Margaret Carrasco Arias


Operating Room 16



A New Collage



I have officially begun this essay four times. This, this version you are reading now, is the fourth version. Because it turns out that there is a lot I want to say about making my project, but I can’t piece it together cohesively. The pieces I have are not puzzle pieces; one does not start where the other begins. What I have more closely resembles collage pieces—a piece of string here, maybe some newspaper, couple cotton balls over there, maybe a ripped magazine cover, etc. And on this fourth version of this reflection, I’ve decided to accept and embrace that. Not to say that I will use this essay to ramble and rant. Rather, I have decided that I want this reflection to braid important anecdotes rather than stack paragraphs. I have decided that a written collage is much more reflective of my project, Operating Room 16, and the lessons I learned throughout.

Part I: A Little Piece of String

This is a little piece of string.
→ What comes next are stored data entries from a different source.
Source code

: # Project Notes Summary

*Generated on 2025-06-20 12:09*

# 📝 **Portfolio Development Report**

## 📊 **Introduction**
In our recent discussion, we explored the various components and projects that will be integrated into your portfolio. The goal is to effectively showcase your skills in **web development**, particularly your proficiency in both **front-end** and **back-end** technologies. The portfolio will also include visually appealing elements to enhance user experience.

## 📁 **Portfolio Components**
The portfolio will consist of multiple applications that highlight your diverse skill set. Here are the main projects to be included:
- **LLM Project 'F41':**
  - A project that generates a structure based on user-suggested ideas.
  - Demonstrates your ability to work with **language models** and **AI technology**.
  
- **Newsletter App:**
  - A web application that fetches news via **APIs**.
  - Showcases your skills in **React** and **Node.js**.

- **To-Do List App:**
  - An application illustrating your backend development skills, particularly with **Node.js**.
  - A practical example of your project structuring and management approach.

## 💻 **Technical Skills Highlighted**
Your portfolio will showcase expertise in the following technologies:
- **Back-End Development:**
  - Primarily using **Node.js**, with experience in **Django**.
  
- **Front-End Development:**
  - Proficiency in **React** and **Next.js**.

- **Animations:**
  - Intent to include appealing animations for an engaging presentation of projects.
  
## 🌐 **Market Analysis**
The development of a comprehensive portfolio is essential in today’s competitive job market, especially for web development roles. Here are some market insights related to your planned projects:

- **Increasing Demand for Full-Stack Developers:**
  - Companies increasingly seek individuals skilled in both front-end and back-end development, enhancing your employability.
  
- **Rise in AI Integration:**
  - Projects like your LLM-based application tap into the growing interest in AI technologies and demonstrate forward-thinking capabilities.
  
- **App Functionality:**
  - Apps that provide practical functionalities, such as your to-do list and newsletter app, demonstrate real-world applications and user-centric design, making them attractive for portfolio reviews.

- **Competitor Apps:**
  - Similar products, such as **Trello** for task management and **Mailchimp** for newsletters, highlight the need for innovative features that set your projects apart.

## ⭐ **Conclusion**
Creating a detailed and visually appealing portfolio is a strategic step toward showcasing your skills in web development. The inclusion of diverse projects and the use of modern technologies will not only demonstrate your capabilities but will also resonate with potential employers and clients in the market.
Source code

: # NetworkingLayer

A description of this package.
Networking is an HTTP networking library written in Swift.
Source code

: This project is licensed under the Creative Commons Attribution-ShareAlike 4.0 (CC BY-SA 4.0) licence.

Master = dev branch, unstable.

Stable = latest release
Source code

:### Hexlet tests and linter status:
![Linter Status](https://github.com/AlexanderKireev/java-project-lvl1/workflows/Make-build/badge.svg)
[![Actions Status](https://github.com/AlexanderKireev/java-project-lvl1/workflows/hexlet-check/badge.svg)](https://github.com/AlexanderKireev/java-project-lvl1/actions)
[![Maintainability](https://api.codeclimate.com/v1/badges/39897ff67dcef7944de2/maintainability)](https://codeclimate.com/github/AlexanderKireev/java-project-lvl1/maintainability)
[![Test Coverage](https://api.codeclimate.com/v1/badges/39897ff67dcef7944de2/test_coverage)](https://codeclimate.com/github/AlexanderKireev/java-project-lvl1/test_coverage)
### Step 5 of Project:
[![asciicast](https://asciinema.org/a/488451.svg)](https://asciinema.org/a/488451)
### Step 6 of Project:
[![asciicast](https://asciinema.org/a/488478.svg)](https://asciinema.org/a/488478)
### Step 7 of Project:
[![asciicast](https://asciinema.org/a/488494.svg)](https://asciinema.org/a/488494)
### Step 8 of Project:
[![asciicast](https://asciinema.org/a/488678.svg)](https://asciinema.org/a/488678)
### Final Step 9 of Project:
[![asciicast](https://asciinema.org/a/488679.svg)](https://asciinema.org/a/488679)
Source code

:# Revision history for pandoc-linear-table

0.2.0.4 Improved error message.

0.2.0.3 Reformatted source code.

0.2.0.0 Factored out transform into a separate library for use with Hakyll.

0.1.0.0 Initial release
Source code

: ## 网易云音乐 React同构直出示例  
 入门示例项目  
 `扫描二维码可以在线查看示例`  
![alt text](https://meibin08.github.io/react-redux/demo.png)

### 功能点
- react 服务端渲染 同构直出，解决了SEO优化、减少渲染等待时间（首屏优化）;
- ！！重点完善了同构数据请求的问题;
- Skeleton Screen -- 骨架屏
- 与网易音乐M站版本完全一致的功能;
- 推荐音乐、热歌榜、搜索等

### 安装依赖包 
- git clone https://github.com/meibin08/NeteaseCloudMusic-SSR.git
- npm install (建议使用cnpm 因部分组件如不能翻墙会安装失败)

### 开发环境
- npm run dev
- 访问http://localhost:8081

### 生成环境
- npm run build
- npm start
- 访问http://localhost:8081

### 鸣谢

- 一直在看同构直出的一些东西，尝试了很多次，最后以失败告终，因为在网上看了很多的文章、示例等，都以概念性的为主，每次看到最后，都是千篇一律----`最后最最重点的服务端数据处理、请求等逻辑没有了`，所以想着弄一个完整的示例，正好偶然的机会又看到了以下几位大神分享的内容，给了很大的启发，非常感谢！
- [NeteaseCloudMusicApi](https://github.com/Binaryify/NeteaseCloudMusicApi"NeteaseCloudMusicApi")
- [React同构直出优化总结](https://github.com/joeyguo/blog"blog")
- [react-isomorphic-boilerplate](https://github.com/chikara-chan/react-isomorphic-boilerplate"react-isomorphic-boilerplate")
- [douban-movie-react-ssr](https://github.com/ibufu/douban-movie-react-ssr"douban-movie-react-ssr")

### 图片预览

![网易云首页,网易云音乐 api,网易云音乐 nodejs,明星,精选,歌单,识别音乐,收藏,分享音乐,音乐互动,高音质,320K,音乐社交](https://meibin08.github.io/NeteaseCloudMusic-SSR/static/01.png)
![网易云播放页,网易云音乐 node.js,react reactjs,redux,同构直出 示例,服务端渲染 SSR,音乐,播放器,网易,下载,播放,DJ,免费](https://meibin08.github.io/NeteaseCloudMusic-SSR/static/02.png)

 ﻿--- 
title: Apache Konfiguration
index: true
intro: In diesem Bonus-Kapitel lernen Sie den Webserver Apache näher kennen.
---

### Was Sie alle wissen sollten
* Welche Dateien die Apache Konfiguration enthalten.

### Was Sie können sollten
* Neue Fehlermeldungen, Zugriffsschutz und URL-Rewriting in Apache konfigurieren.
Let’s call it an idea, and every bump is a major change. I like my strings to be a straight line but I tend to find good reasons for bumps along the way.

I decided what I wanted to do pretty early in fall quarter. I went into the class knowing I wanted my project to relate to medical humanities and that I wanted to use mix media—writing and painting. By the first week of class, I was also set on a specific surgical story.

After this, my project quickly developed into two parts: a story in a patient chart and ten paintings interwoven with quotes. My story was to be told from the perspectives of multiple people in the operating room. But as I began writing, I realized I could not embody the voices of such different characters realistically. Maybe a couple years down the line, I will be able to do so after more training. I found including surgical jargon in a comprehensive way difficult. There were even words and details I was not very clear on. Unfortunately, when my scientific advisor got injured and took a leave for all of winter quarter and some of spring, I decided it would be too difficult to complete my story as I had originally planned.

I also realized that some of my essay’s strength stemmed from the fact that it was non-fiction.

If I tried to be different characters, the story would have moved into fiction although based on a true story. I wanted it to be clear that this moment happened and I found it appalling.

And so, my string curved, reaching its first major chink when I realized I could not write in those voices just yet and I wanted my story to be non-fiction.
A couple weeks later in winter quarter, my idea waved a second time because of time constraints. Considering how long it took me to make two paintings, making ten would have been its own separate project.

I am ok with ideas changing. I can accept that though I am attached to my original ideas, it’s often necessary they change. My project underwent some changes that I still consider to be reasonable. I’m glad I made them. Still there are parts of my original conception I hope will be realized some day. I want to write a story told from the perspectives of the multiple people present in an operating room in the future. Similarly, I am very proud of my two paintings, which I will refer to as Gray’s and Fetal Woman, and hope to continue making paintings with the same theme.
Part II: Some Newspaper

Most of this reflection will concentrate on my paintings because I really struggled with them. Part of the reason I struggled so much with Grays and Fetal Woman was my lack of a painting artistic mentor. However, when it came to writing, my creative mentor Rosalie was so valuable and helpful. She helped me plan the story—helping me pick beginnings and ends, editing with me, figuring out length, and constantly providing helpful critique.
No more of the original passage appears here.